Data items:

+ + + + + + +

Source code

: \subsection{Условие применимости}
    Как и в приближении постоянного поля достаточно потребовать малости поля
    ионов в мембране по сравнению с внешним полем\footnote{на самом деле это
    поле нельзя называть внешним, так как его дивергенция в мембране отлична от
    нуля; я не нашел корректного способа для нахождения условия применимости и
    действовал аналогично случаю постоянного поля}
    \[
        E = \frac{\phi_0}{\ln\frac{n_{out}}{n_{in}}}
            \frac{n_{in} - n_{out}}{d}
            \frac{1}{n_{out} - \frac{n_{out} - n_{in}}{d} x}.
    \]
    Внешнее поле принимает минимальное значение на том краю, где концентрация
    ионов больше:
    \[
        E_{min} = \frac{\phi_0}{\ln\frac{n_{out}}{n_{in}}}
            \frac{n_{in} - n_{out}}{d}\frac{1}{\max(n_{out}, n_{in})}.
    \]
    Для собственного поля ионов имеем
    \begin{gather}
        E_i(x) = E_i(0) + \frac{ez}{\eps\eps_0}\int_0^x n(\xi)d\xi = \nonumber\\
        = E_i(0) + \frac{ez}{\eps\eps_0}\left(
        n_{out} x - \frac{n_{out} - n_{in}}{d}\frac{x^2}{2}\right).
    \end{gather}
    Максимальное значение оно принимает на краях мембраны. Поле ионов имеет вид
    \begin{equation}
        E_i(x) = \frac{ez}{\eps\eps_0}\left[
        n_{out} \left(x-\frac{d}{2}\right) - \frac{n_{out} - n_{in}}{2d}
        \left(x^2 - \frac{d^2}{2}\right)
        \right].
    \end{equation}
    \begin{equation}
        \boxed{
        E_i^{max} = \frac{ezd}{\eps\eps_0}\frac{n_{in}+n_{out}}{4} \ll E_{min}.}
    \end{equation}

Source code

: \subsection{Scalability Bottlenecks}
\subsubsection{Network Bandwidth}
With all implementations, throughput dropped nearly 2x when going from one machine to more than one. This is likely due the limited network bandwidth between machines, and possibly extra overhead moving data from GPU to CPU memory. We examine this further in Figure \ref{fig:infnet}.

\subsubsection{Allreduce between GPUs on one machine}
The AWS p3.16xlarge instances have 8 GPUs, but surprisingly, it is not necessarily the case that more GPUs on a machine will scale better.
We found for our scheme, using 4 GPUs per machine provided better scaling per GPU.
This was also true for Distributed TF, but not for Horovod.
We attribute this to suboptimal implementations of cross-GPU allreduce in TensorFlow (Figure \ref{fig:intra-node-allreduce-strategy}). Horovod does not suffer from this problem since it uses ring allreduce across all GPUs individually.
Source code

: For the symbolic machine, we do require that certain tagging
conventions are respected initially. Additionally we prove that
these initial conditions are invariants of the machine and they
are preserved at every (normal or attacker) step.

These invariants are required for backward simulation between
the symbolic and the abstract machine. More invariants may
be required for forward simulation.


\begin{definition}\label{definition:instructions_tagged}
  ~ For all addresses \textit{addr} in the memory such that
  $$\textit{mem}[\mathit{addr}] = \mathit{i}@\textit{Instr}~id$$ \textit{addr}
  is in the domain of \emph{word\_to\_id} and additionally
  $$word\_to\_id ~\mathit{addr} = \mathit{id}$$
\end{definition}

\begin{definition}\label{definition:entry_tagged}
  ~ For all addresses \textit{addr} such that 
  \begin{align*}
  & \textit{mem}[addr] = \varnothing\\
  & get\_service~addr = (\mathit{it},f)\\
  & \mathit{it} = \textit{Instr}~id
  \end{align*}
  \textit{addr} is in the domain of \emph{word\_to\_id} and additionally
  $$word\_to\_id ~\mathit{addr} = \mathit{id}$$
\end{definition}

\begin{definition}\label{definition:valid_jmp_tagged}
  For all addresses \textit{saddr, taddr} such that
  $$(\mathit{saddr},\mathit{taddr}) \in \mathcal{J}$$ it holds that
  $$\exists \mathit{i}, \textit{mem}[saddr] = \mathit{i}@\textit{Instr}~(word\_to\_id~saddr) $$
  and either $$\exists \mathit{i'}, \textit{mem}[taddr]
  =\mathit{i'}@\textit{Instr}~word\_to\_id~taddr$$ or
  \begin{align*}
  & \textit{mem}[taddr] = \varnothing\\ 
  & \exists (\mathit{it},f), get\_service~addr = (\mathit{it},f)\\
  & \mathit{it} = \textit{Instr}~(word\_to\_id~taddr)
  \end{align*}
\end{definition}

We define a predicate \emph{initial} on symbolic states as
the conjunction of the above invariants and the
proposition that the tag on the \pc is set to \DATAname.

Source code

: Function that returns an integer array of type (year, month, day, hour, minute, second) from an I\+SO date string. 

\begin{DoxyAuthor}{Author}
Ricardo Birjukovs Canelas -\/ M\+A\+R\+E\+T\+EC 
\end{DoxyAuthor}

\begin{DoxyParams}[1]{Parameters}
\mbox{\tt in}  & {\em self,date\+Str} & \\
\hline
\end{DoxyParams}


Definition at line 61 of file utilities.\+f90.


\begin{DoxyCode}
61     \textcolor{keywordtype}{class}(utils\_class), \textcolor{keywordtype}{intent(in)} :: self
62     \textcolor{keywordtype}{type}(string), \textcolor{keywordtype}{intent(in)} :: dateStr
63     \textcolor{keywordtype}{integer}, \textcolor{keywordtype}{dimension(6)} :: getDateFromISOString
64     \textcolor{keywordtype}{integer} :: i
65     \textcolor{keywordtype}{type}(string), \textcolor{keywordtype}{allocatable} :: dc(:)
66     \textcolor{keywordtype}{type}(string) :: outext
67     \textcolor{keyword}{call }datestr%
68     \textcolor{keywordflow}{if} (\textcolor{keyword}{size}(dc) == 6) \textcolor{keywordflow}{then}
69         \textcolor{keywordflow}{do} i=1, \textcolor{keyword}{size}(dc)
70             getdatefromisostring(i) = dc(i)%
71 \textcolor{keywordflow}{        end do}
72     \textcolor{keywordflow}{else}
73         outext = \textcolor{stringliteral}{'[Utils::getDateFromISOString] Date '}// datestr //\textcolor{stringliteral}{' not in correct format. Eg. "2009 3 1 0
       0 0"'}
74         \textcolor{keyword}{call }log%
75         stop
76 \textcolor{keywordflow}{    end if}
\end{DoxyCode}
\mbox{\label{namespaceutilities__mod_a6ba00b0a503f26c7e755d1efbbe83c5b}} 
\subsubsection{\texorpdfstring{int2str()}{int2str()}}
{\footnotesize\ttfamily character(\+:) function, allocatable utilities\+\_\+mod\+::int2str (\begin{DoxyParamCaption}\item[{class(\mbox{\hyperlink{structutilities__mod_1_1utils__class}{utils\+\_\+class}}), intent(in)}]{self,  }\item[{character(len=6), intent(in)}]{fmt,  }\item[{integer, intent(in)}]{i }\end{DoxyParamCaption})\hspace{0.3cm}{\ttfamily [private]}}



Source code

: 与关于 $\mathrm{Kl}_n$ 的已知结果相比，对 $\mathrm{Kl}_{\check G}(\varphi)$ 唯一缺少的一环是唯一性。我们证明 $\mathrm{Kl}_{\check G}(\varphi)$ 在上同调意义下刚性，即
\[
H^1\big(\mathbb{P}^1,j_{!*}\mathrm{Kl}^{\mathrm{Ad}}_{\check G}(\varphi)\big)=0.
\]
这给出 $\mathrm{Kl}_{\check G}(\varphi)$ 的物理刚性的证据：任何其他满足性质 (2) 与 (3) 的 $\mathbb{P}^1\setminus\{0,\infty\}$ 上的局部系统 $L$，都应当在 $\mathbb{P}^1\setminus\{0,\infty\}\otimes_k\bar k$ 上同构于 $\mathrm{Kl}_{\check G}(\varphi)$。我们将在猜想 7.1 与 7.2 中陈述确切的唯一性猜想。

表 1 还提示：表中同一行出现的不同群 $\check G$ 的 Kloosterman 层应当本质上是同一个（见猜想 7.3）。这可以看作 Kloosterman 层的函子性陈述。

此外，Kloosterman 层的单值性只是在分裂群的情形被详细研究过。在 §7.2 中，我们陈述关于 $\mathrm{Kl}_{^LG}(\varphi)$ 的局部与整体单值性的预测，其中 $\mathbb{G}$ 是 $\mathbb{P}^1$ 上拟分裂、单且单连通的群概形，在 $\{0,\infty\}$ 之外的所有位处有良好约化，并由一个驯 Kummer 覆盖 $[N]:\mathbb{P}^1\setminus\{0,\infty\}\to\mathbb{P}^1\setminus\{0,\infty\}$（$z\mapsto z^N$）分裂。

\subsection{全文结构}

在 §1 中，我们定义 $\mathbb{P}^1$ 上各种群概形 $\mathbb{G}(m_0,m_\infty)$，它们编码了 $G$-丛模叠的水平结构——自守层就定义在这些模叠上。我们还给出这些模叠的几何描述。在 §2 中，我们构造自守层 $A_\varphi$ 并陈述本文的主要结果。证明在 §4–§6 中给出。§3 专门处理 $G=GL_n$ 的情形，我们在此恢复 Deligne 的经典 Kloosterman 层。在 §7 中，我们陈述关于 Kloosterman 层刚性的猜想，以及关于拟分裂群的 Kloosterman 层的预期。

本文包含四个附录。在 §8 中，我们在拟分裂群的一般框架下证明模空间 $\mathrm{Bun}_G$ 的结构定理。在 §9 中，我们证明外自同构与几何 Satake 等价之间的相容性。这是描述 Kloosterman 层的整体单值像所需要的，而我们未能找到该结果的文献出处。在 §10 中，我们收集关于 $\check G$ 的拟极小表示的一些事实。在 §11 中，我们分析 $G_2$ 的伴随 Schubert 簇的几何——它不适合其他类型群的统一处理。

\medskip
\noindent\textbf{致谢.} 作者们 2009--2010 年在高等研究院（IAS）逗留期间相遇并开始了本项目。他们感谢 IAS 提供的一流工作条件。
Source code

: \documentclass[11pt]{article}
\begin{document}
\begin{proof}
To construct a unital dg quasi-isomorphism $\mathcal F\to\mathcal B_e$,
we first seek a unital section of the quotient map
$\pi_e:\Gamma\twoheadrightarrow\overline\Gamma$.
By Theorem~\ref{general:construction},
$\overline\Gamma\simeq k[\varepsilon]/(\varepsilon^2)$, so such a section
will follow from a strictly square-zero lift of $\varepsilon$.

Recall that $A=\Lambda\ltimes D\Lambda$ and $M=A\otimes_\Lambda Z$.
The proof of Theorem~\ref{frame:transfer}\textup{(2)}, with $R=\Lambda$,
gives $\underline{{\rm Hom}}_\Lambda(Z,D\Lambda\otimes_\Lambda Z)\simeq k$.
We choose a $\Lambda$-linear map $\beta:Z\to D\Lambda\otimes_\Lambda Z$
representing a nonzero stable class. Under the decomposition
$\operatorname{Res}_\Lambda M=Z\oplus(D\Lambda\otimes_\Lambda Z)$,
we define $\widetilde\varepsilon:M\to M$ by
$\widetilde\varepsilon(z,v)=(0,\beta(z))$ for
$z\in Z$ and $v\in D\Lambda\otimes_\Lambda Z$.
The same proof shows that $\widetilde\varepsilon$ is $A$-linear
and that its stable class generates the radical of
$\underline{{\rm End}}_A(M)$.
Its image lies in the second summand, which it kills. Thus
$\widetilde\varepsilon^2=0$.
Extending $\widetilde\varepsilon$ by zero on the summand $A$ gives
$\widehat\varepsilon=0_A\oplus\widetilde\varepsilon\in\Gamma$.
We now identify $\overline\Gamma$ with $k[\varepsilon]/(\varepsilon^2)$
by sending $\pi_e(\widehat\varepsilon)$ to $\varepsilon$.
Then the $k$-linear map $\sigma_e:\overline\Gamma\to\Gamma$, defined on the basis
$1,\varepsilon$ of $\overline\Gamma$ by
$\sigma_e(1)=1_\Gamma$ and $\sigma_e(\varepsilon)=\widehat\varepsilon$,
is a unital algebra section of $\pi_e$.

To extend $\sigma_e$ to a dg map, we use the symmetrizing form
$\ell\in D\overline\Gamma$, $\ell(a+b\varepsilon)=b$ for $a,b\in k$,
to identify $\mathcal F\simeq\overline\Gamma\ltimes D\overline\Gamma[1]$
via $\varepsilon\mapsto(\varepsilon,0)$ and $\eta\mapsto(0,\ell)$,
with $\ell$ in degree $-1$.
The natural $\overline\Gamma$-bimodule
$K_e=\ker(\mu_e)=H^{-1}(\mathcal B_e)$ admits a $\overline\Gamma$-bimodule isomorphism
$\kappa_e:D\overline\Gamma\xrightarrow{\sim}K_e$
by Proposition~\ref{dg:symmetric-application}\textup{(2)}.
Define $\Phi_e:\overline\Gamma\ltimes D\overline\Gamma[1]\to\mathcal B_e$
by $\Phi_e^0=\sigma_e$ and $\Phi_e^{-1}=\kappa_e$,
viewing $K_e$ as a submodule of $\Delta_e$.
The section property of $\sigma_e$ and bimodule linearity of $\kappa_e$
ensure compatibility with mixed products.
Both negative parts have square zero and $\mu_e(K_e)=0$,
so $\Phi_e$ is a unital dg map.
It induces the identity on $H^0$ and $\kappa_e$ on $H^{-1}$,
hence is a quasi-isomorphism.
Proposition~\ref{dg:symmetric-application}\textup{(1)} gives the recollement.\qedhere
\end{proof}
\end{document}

+ + + + + + +

* Goal of the exercise *
Please, from the entries above, set down exactly the lines from the one containing "本文包含四个附录。在 §8 中，我们在拟分裂群的一般框架下证明模空间" through the one containing "The proof of", and only those.

* Exercise result *
本文包含四个附录。在 §8 中，我们在拟分裂群的一般框架下证明模空间 $\mathrm{Bun}_G$ 的结构定理。在 §9 中，我们证明外自同构与几何 Satake 等价之间的相容性。这是描述 Kloosterman 层的整体单值像所需要的，而我们未能找到该结果的文献出处。在 §10 中，我们收集关于 $\check G$ 的拟极小表示的一些事实。在 §11 中，我们分析 $G_2$ 的伴随 Schubert 簇的几何——它不适合其他类型群的统一处理。

\medskip
\noindent\textbf{致谢.} 作者们 2009--2010 年在高等研究院（IAS）逗留期间相遇并开始了本项目。他们感谢 IAS 提供的一流工作条件。
Source code

: \documentclass[11pt]{article}
\begin{document}
\begin{proof}
To construct a unital dg quasi-isomorphism $\mathcal F\to\mathcal B_e$,
we first seek a unital section of the quotient map
$\pi_e:\Gamma\twoheadrightarrow\overline\Gamma$.
By Theorem~\ref{general:construction},
$\overline\Gamma\simeq k[\varepsilon]/(\varepsilon^2)$, so such a section
will follow from a strictly square-zero lift of $\varepsilon$.

Recall that $A=\Lambda\ltimes D\Lambda$ and $M=A\otimes_\Lambda Z$.
The proof of Theorem~\ref{frame:transfer}\textup{(2)}, with $R=\Lambda$,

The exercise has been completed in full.